The Road Not Taken – Robert Frost

Robert Frost (1874 – 1963) was a four time Pulitzer Prize winner in poetry. He was born in California where he spent the first twelve years of his life. After his father’s death, moved with his family to Massachusetts where they lived with his grandparents. He met his future wife Elinor White at Lawrence High School where they both attended. He spent his first forty years unknown and  exploded on the scene after returning from England at the beginning of WW1. You can read more about his life here: http://www.poetryfoundation.org/bio/robert-frost

The poem The Road Not Taken is about having to make a decision which has to be made, but has no real guidance. In the poem Frost says he would like to take both roads but this cannot be. Once he has decided which road to take he then tries to justify his decision by trying to convince himself that he has taken the right one by saying it was the one less travelled. In truth there was no difference in the roads and he tells himself that one day he will come back and take the other, but knowing in his heart that this would not happen.  The thing is that there isn’t always a right road in life but just the chosen road and the other road.  This poem is also infused with the anticipation of remorse.
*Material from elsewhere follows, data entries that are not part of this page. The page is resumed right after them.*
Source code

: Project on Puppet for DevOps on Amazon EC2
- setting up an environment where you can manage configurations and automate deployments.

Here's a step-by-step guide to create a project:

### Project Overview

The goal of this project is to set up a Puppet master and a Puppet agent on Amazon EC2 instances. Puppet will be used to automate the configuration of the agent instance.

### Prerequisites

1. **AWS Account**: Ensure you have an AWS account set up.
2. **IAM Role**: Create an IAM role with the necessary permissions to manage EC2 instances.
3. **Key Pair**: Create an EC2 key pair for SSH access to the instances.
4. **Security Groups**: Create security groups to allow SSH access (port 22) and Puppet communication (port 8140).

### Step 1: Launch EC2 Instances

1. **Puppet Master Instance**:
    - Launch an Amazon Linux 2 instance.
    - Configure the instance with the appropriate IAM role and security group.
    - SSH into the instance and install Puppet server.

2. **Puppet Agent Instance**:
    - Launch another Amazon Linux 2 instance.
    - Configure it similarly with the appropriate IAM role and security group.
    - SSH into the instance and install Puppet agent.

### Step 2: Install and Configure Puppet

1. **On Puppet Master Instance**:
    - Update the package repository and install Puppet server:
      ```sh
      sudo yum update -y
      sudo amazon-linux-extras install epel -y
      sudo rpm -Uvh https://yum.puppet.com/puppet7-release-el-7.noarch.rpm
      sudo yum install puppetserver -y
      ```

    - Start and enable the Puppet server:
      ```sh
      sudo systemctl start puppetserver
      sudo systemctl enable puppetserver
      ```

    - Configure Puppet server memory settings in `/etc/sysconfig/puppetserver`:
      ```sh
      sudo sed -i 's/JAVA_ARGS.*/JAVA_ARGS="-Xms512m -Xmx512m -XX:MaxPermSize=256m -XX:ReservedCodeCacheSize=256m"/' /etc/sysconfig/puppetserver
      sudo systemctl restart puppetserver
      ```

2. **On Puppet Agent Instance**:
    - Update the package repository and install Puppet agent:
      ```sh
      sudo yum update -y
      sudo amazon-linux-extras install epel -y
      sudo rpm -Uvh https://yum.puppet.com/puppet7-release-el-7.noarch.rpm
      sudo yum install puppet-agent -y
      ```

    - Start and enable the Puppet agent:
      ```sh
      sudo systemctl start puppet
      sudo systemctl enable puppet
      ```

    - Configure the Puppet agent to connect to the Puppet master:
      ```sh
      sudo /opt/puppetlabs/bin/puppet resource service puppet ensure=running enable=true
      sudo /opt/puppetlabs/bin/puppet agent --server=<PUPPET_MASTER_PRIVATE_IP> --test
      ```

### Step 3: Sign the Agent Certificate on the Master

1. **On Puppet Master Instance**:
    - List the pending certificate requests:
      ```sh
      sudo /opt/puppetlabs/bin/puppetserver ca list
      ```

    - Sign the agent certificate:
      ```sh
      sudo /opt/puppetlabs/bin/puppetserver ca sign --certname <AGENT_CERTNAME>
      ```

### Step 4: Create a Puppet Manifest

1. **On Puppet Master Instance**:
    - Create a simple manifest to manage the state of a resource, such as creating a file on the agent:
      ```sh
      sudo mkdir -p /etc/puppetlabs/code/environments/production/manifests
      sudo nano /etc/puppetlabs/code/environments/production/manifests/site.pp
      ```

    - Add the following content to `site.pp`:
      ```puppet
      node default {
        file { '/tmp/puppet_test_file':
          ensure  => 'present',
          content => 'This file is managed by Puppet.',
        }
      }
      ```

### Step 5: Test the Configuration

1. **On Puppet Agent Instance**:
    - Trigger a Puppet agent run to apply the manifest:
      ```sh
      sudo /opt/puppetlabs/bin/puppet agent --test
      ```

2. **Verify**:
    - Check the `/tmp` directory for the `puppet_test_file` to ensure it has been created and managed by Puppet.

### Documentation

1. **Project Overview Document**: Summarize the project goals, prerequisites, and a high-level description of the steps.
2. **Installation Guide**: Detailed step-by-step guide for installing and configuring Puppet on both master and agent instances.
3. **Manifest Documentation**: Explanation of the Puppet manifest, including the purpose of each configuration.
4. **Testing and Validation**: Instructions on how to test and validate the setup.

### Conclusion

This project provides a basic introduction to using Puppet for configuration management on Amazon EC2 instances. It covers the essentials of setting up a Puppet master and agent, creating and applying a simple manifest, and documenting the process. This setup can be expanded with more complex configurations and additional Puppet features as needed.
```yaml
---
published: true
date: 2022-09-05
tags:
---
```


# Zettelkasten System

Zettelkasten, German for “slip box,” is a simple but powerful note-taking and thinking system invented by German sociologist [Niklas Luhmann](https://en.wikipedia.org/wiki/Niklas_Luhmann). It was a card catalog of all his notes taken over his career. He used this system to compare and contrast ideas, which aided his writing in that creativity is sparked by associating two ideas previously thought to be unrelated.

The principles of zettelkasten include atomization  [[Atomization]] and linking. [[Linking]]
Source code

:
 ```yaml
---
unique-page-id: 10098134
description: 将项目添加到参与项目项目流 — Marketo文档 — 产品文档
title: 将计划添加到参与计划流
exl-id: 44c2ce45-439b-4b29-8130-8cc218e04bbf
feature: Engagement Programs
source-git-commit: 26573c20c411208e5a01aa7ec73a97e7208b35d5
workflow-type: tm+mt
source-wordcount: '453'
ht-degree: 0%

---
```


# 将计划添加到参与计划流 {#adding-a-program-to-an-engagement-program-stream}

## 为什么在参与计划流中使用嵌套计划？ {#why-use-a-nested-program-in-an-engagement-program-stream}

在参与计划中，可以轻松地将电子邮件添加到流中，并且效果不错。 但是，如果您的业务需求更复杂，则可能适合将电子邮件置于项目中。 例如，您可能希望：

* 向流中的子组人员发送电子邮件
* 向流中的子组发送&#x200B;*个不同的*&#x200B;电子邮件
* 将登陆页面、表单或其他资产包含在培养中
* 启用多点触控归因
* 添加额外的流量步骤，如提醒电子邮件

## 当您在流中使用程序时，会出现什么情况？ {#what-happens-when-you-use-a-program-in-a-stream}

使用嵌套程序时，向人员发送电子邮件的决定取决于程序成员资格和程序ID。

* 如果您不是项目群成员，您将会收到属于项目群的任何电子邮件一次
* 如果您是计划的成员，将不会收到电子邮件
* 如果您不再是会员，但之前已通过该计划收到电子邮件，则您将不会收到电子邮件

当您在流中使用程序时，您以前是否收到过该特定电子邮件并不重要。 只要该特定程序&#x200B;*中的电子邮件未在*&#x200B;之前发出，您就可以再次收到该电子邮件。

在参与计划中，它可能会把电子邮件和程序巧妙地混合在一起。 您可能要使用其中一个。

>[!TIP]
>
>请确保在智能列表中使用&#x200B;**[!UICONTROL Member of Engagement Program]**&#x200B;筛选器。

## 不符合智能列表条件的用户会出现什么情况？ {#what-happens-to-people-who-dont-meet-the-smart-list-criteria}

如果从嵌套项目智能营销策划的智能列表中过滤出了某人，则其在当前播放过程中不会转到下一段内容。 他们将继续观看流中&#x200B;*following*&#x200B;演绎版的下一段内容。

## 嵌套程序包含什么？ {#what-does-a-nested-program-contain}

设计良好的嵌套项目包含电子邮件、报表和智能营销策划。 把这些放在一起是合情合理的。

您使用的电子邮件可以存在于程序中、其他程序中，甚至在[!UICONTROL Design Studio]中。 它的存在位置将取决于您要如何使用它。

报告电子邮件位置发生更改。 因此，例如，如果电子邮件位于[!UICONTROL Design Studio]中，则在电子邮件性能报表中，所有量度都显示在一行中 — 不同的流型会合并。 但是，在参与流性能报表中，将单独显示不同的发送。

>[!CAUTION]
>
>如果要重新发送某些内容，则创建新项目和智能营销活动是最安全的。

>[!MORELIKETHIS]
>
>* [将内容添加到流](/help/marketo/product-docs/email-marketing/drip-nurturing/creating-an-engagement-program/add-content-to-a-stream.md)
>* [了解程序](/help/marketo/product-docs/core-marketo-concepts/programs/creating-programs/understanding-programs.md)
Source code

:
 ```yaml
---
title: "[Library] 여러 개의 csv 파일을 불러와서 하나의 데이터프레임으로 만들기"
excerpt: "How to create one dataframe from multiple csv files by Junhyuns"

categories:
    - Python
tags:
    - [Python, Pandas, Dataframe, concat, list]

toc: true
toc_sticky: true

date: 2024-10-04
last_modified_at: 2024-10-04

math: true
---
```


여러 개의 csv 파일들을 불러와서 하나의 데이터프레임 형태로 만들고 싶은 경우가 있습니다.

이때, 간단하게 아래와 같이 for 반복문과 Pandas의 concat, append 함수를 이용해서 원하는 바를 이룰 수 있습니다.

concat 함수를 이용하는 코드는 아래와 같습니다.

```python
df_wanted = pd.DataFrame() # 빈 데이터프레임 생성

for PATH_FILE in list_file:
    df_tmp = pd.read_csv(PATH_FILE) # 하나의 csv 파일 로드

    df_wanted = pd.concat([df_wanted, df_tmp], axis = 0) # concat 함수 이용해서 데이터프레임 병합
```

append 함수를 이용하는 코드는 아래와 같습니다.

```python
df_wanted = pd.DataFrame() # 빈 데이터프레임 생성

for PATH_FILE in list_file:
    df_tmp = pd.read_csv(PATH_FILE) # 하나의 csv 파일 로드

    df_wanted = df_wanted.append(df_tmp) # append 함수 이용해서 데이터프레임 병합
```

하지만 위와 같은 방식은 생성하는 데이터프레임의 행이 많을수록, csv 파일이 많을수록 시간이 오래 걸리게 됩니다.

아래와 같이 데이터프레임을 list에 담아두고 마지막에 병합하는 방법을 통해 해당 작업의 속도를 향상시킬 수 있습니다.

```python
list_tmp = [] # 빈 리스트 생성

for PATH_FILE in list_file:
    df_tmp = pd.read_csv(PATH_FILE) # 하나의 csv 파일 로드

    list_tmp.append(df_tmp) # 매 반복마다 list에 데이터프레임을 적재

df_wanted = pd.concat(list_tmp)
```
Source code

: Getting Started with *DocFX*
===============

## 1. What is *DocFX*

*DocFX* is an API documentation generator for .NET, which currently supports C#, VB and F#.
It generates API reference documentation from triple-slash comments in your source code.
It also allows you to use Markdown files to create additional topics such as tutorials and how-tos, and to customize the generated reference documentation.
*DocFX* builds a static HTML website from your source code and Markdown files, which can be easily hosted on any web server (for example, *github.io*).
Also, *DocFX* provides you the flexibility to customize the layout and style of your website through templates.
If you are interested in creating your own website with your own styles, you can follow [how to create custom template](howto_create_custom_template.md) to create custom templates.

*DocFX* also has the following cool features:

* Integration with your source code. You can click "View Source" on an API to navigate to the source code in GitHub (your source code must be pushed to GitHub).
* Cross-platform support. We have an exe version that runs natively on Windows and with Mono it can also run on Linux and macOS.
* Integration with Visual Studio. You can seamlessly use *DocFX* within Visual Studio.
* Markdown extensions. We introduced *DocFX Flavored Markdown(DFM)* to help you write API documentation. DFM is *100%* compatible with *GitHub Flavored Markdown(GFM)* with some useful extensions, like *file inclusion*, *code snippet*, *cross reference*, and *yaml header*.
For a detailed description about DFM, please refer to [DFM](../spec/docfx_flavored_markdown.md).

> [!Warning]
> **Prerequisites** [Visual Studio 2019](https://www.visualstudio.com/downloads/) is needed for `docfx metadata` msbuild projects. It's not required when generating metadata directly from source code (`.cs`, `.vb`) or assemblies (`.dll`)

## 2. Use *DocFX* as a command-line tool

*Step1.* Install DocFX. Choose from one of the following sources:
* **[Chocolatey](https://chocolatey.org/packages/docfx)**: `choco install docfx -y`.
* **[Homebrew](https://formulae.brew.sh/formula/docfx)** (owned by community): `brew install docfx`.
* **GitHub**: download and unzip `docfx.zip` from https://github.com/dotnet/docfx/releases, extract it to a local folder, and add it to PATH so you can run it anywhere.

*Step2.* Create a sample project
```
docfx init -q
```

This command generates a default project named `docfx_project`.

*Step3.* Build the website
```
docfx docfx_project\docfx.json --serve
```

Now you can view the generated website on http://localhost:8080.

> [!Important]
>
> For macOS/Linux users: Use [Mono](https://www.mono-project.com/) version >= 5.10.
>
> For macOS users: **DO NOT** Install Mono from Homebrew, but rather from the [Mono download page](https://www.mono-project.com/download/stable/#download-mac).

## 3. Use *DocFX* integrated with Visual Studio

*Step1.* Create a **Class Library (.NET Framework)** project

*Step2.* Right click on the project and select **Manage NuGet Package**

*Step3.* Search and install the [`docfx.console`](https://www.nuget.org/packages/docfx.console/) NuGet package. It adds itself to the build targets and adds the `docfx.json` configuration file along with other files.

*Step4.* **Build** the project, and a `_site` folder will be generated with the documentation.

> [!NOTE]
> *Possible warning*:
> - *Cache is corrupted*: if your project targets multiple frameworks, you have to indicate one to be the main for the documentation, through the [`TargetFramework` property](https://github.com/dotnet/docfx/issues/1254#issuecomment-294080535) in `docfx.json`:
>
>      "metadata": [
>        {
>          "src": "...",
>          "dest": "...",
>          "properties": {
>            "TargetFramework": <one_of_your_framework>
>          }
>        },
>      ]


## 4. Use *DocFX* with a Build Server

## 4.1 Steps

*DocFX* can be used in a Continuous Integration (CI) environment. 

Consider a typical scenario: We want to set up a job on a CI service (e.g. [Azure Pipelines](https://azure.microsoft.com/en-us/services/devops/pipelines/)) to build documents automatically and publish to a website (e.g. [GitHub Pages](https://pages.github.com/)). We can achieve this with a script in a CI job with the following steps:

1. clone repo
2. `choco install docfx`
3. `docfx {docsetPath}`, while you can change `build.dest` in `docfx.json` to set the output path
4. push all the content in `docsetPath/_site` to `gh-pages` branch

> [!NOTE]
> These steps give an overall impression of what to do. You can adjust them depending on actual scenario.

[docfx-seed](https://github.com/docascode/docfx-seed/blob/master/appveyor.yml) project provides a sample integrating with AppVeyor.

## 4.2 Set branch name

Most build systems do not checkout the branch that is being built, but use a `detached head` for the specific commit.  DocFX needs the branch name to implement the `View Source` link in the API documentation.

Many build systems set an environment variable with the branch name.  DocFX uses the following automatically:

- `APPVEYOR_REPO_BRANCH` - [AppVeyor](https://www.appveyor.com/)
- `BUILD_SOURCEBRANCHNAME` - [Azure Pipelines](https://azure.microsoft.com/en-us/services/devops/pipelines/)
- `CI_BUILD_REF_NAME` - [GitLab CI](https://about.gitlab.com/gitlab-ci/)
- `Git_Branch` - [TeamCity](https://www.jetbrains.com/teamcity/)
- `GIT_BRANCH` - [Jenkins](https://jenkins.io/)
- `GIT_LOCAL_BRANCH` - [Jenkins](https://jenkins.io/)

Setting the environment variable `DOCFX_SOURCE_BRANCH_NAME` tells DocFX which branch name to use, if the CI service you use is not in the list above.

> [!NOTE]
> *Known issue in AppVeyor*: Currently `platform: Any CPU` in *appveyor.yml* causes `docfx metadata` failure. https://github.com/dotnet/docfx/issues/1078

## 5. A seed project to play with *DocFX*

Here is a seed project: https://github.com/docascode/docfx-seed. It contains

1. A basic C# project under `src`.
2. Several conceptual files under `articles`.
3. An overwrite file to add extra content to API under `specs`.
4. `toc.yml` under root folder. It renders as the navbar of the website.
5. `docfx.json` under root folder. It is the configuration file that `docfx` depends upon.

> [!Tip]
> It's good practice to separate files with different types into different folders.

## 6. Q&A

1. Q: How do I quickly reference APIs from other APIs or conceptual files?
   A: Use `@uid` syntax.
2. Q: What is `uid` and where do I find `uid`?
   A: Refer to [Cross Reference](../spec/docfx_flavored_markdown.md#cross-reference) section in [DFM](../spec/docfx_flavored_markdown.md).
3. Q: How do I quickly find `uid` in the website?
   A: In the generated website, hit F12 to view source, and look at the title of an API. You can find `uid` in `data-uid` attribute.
The sigh is not about wrong decisions but more about the moments of  decisions themselves marking the passing of a life.

~

The Road Not Taken – Robert Frost

Two roads diverged in a yellow wood
And sorry I could not travel both
And be one traveller, long I stood
And looked down one as far as I could
To where it bent in the undergrowth;

Then took the other, as just as fair
And having perhaps the better claim,
Because it was grassy and wanted wear;
Though as for that, the passing there
Had worn them really about the same,

And both that morning equally lay
In leaves no step had trodden black.
Oh, I kept the first for another day!
Yet knowing how way leads on to way,
I doubted if I should ever come back.

I shall be telling this with a sigh
Somewhere ages and ages hence:
Two roads diverged in a wood and I –
I took the one less traveled by,
And that has made all the difference.